In total the Profits Interest holder holding 100 units of a total 1000 units above the hurdle would be entitled to 10% of the $1M, or $100k total payout.
To contrast, in the event that the company sold for less than $4M, the Profits Interest holder would receive nothing. This is why you could reason that the partners' existing equity in the value of the company built to date is not diluted by the issuance of Profits Interest.
My suggestion for the design of a Profits Interest program would be to invite key contributors— Audrey, Jake, Bill Yé, and Trevor if he has time to work on the business going forward— to suggest at which measurable milestones that Profits Interests would be granted to them, at what times, and comprising how many units. The partners could then accept or negotiate on such a schedule before it is codified in writing into the agreement.

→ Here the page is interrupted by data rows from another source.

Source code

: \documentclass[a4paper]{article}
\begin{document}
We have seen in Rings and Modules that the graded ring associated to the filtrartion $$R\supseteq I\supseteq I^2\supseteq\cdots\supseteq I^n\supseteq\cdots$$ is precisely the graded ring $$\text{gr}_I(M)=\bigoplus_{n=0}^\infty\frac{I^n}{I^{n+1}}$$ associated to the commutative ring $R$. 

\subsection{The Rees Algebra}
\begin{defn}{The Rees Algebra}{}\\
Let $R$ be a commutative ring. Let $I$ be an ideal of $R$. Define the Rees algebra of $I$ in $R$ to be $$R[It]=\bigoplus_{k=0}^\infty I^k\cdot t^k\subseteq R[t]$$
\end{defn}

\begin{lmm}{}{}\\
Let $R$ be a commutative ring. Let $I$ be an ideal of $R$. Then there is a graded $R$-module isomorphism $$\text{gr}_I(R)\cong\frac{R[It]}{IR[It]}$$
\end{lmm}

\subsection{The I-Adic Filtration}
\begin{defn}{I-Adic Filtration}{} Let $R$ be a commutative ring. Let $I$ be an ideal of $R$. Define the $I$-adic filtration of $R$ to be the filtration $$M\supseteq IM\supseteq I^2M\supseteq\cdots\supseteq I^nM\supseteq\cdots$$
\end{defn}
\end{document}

It is common to include clear rules in the operating agreement for how and when Profits Interests are automatically bought-back or revoked, such as a Profits Interest holder quitting on their own accord, being terminated for substantial underperformance according to plan, for misconduct or acting in bad faith towards the company, etc. In drafting these rules I'd suggest consideration of the fact that the work effort required to achieve an exit for Iron Gate should be in my mind no more than 3-5 years— in other words, obligations of performance for realization of these instruments would be on no one person for any infinite period of time.